O Espírito Santo nos guiará e levará aonde existem corações necessitados Dele. Decidir amar indistintamente aqueles com quem entramos em contato ou nos omitir friamente é mais do que uma questão de decisão: envolve salvação ou perdição.

Quando Deus nos coloca em contato com alguém ou ainda nos conduz a um endereço “aparentemente” errado, Ele não espera uma desculpa nem uma impressão de que foi coincidência. Não! Ele espera que aceitemos Sua providência e que não nos omitamos a cumprir a missão, ministrando aos corações em que Ele já começou a trabalhar.

Portanto, reflita: por quem eu devo me omitir menos e me dedicar mais?

Conclusão

Na vida espiritual, relacional e missionária, menos pode ser mais quando seguimos os passos e imitamos o exemplo do Mestre da simplicidade, Jesus.

Talvez, em alguns momentos não percebamos que estamos trilhando uma rota que pode facilmente nos distrair e desviar do alvo principal. Geralmente distrações como tempo excessivo ao celular, diante da televisão, nas redes sociais, ao computador, em jogos, no lazer e em outras coisas que nos trazem prazer momentâneo produzem atraso no cumprimento da missão que o Senhor nos confiou.
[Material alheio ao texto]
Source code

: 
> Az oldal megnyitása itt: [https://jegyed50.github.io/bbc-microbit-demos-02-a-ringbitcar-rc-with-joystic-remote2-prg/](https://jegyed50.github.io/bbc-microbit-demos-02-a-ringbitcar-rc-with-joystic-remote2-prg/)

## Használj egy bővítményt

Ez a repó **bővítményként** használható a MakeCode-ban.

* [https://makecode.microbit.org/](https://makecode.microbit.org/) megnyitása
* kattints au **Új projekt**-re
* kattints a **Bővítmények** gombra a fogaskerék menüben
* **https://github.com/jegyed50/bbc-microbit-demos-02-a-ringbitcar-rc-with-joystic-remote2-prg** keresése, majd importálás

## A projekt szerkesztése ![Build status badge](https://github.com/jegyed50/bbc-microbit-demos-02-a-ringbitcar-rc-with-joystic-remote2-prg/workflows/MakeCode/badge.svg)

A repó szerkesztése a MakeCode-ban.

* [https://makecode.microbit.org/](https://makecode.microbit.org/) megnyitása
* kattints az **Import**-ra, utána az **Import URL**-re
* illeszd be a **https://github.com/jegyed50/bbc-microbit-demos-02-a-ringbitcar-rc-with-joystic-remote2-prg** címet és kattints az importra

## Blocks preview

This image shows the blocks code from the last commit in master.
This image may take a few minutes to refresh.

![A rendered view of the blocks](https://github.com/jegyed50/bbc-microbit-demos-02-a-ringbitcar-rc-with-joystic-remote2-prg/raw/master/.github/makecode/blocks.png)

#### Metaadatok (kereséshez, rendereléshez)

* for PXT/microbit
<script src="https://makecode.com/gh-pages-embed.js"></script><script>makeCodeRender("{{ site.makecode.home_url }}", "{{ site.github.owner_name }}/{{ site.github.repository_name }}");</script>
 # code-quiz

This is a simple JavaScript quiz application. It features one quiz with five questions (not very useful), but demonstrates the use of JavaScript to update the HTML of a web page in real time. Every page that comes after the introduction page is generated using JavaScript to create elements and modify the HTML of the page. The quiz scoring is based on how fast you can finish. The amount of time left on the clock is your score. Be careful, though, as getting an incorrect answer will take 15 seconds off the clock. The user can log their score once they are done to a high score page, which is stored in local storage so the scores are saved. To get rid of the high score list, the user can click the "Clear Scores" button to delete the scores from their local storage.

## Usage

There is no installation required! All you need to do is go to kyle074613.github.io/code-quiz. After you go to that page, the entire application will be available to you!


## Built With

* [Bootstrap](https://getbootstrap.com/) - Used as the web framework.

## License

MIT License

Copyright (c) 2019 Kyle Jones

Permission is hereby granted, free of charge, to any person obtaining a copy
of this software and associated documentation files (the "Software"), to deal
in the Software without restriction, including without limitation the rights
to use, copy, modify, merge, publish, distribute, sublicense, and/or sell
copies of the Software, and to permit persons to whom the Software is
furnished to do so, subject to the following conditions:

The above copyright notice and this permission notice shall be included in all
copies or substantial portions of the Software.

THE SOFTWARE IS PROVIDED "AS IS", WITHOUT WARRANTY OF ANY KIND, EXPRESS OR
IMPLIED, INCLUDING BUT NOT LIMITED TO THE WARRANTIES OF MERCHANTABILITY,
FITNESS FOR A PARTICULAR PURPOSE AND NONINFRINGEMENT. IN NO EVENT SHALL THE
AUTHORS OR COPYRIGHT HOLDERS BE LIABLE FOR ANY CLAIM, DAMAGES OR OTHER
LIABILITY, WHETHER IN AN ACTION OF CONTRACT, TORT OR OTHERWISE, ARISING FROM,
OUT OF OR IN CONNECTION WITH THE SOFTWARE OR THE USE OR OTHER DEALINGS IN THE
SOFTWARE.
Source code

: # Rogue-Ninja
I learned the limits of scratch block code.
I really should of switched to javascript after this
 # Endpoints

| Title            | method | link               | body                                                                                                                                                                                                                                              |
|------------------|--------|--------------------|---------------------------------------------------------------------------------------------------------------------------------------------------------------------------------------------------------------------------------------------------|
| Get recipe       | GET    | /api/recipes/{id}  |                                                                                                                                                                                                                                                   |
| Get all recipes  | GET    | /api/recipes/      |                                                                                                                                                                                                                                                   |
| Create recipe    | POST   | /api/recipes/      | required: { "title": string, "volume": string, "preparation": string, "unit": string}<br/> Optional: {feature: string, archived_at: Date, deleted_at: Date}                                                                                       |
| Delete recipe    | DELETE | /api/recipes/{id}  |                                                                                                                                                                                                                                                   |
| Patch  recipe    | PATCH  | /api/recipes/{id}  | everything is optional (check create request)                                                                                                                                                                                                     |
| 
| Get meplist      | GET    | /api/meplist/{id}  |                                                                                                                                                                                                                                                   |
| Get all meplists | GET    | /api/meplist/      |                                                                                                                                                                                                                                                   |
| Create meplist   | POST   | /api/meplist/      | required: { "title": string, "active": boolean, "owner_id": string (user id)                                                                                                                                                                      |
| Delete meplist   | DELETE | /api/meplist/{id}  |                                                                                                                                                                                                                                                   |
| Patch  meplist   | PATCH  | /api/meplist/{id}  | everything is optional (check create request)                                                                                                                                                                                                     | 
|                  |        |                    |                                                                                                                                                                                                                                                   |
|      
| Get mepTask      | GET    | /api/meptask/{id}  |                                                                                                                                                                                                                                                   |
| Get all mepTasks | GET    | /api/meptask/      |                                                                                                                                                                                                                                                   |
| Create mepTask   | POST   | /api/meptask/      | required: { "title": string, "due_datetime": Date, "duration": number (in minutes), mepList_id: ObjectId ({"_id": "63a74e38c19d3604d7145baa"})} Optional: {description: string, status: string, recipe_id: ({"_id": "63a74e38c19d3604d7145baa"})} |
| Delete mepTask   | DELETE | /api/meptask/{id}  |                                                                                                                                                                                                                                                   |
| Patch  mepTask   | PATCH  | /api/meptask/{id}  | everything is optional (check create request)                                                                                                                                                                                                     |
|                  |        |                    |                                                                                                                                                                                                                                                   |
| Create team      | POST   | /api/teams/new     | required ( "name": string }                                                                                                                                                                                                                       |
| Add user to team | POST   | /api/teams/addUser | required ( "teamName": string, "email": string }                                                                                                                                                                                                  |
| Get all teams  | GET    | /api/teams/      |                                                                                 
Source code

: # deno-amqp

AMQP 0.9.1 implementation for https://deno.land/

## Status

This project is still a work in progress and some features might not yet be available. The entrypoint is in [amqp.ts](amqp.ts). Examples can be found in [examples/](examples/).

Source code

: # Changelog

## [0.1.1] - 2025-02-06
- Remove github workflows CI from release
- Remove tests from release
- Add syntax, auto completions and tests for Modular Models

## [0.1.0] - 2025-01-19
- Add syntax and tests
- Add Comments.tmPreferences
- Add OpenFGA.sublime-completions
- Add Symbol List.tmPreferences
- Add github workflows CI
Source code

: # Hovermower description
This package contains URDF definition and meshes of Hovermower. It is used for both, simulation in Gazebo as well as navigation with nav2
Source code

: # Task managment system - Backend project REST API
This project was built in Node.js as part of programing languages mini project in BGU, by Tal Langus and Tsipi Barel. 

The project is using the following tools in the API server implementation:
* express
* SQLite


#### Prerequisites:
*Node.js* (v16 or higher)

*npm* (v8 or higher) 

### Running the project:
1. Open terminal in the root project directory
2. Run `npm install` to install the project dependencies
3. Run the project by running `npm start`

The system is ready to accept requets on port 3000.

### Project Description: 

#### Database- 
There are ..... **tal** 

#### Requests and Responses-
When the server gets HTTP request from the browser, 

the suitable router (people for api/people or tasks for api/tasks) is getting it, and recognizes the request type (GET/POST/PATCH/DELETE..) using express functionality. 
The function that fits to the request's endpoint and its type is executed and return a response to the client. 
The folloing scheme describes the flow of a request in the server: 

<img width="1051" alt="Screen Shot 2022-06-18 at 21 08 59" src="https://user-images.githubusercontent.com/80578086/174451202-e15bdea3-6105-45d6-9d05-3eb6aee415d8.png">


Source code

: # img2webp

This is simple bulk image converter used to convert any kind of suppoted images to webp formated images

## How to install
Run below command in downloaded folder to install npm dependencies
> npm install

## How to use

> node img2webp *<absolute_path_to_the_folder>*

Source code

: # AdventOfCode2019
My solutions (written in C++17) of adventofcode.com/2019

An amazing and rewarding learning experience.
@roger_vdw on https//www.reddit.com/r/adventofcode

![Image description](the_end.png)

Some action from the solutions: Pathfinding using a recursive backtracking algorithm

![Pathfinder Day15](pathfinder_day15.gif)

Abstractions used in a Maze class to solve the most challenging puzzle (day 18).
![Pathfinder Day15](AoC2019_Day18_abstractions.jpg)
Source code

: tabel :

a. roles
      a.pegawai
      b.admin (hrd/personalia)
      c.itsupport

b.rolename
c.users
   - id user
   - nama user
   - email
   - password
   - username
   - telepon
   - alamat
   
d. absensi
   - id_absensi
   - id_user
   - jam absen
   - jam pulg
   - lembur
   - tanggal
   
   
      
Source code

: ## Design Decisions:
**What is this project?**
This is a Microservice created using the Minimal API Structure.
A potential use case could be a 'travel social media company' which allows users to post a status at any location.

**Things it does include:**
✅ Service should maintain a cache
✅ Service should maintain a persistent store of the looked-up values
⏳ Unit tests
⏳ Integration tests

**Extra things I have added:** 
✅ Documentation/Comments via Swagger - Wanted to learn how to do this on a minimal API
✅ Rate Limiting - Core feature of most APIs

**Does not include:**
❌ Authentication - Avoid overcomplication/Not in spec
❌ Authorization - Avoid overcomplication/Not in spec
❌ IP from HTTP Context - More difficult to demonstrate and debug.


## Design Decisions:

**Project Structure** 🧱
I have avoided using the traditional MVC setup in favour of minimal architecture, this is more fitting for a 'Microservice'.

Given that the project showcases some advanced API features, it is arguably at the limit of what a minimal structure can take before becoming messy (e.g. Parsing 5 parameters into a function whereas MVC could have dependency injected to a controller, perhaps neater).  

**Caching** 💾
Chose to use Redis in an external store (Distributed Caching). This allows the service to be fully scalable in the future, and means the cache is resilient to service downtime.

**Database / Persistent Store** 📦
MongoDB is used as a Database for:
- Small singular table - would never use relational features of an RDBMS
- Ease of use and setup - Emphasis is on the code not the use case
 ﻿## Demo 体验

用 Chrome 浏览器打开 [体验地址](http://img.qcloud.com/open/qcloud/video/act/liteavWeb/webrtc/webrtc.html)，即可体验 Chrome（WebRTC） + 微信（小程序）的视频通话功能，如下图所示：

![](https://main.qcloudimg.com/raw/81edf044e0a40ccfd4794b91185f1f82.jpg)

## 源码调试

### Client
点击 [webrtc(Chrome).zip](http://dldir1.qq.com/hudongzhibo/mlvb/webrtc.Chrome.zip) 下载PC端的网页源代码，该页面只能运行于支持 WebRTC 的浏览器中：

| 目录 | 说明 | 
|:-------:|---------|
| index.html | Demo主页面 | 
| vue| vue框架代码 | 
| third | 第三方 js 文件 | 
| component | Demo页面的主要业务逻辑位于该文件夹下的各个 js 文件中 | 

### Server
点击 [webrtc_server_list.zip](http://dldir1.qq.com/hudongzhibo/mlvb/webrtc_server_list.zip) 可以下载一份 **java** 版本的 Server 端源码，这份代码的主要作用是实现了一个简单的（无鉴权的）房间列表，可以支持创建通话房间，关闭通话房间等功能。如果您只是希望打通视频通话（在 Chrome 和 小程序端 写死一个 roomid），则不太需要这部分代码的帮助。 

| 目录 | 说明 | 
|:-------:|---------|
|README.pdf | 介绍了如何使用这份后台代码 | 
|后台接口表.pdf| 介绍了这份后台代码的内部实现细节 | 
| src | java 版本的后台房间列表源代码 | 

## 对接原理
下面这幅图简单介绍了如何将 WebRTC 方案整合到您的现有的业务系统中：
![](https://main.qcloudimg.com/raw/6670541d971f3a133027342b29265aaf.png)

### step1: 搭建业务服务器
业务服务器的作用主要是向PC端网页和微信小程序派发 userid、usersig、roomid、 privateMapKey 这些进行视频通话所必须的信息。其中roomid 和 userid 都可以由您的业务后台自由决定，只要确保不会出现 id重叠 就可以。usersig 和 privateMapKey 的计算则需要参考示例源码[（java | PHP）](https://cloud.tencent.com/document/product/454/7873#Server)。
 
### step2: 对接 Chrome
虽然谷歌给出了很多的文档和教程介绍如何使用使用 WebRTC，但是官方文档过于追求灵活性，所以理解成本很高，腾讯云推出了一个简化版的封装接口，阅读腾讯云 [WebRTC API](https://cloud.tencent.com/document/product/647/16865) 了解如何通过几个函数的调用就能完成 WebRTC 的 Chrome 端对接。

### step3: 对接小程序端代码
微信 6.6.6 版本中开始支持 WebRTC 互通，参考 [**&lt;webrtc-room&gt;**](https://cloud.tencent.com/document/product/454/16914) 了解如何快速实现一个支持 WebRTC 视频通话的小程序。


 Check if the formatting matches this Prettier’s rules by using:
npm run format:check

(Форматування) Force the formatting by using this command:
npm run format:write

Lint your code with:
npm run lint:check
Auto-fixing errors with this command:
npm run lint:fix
Precisamos ser conscientes de que o que pode estar nos distraindo hoje poderá nos destruir amanhã. Como líderes do corpo de Cristo, precisamos ajudar a multiplicar o número de pessoas ao nosso redor que pensam e agem sob a perspectiva de menos para mais, tornando real a proposta e os ensinamentos de Jesus. 

Referências

  • 1 Ellen G. White, O Desejado de Todas as Nações (Tatuí, SP: Casa Publicadora Brasileira, 2014), p. 525.
  • 2 Ellen G. White, Atos dos Apóstolos (Tatuí, SP: Casa Publicadora Brasileira, 2014), p. 362.
  • 3 Ellen G. White, O Desejado de Todas as Nações (Tatuí, SP: Casa Publicadora Brasileira, 2014), p. 524.
  • 4 Diogo Schelp, “Nos Laços (fracos) da Internet”, VEJA, julho 2009, p. 94-102.
  • 5 Ellen G. White, O Desejado de Todas as Nações (Tatuí, SP: Casa Publicadora Brasileira, 2014), p. 184.
  • 6 John Burke, O Barro e a Obra-Prima (São Paulo, SP: Vida, 2015), p. 76.